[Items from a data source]
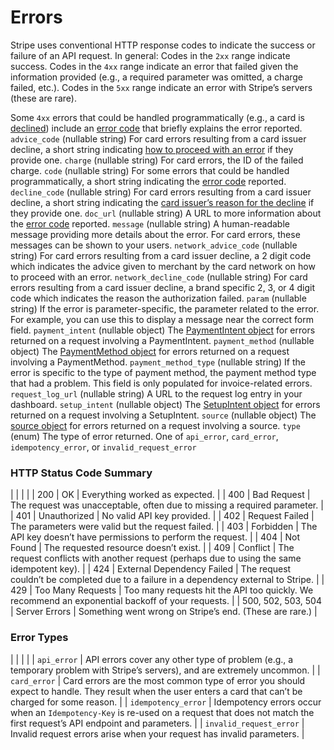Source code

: # Errors

Stripe uses conventional HTTP response codes to indicate the success or failure of an API request. In general: Codes in the `2xx` range indicate success. Codes in the `4xx` range indicate an error that failed given the information provided (e.g., a required parameter was omitted, a charge failed, etc.). Codes in the `5xx` range indicate an error with Stripe’s servers (these are rare).

Some `4xx` errors that could be handled programmatically (e.g., a card is [declined](https://docs.stripe.com/declines.md)) include an [error code](https://docs.stripe.com/error-codes.md) that briefly explains the error reported.
`advice_code` (nullable string)
For card errors resulting from a card issuer decline, a short string indicating [how to proceed with an error](https://docs.stripe.com/docs/declines.md#retrying-issuer-declines) if they provide one.
`charge` (nullable string)
For card errors, the ID of the failed charge.
`code` (nullable string)
For some errors that could be handled programmatically, a short string indicating the [error code](https://docs.stripe.com/docs/error-codes.md) reported.
`decline_code` (nullable string)
For card errors resulting from a card issuer decline, a short string indicating the [card issuer’s reason for the decline](https://docs.stripe.com/docs/declines.md#issuer-declines) if they provide one.
`doc_url` (nullable string)
A URL to more information about the [error code](https://docs.stripe.com/docs/error-codes.md) reported.
`message` (nullable string)
A human-readable message providing more details about the error. For card errors, these messages can be shown to your users.
`network_advice_code` (nullable string)
For card errors resulting from a card issuer decline, a 2 digit code which indicates the advice given to merchant by the card network on how to proceed with an error.
`network_decline_code` (nullable string)
For card errors resulting from a card issuer decline, a brand specific 2, 3, or 4 digit code which indicates the reason the authorization failed.
`param` (nullable string)
If the error is parameter-specific, the parameter related to the error. For example, you can use this to display a message near the correct form field.
`payment_intent` (nullable object)
The [PaymentIntent object](https://docs.stripe.com/docs/api/payment_intents/object.md) for errors returned on a request involving a PaymentIntent.
`payment_method` (nullable object)
The [PaymentMethod object](https://docs.stripe.com/docs/api/payment_methods/object.md) for errors returned on a request involving a PaymentMethod.
`payment_method_type` (nullable string)
If the error is specific to the type of payment method, the payment method type that had a problem. This field is only populated for invoice-related errors.
`request_log_url` (nullable string)
A URL to the request log entry in your dashboard.
`setup_intent` (nullable object)
The [SetupIntent object](https://docs.stripe.com/docs/api/setup_intents/object.md) for errors returned on a request involving a SetupIntent.
`source` (nullable object)
The [source object](https://docs.stripe.com/docs/api/sources/object.md) for errors returned on a request involving a source.
`type` (enum)
The type of error returned. One of `api_error`, `card_error`, `idempotency_error`, or `invalid_request_error`

### HTTP Status Code Summary

|  |
|  |
| 200                | OK                         | Everything worked as expected.                                                                   |
| 400                | Bad Request                | The request was unacceptable, often due to missing a required parameter.                         |
| 401                | Unauthorized               | No valid API key provided.                                                                       |
| 402                | Request Failed             | The parameters were valid but the request failed.                                                |
| 403                | Forbidden                  | The API key doesn’t have permissions to perform the request.                                     |
| 404                | Not Found                  | The requested resource doesn’t exist.                                                            |
| 409                | Conflict                   | The request conflicts with another request (perhaps due to using the same idempotent key).       |
| 424                | External Dependency Failed | The request couldn’t be completed due to a failure in a dependency external to Stripe.           |
| 429                | Too Many Requests          | Too many requests hit the API too quickly. We recommend an exponential backoff of your requests. |
| 500, 502, 503, 504 | Server Errors              | Something went wrong on Stripe’s end. (These are rare.)                                          |

### Error Types

|  |
|  |
| `api_error`             | API errors cover any other type of problem (e.g., a temporary problem with Stripe’s servers), and are extremely uncommon.                                 |
| `card_error`            | Card errors are the most common type of error you should expect to handle. They result when the user enters a card that can’t be charged for some reason. |
| `idempotency_error`     | Idempotency errors occur when an `Idempotency-Key` is re-used on a request that does not match the first request’s API endpoint and parameters.           |
| `invalid_request_error` | Invalid request errors arise when your request has invalid parameters.                                                                                    |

- [EXERCISE INSTRUCTIONS]:
All lines of the records above that contain the word "failure" are to be copied out.

- [SOLUTION TO THE PROBLEM]:
Stripe uses conventional HTTP response codes to indicate the success or failure of an API request. In general: Codes in the `2xx` range indicate success. Codes in the `4xx` range indicate an error that failed given the information provided (e.g., a required parameter was omitted, a charge failed, etc.). Codes in the `5xx` range indicate an error with Stripe’s servers (these are rare).
| 424                | External Dependency Failed | The request couldn’t be completed due to a failure in a dependency external to Stripe.           |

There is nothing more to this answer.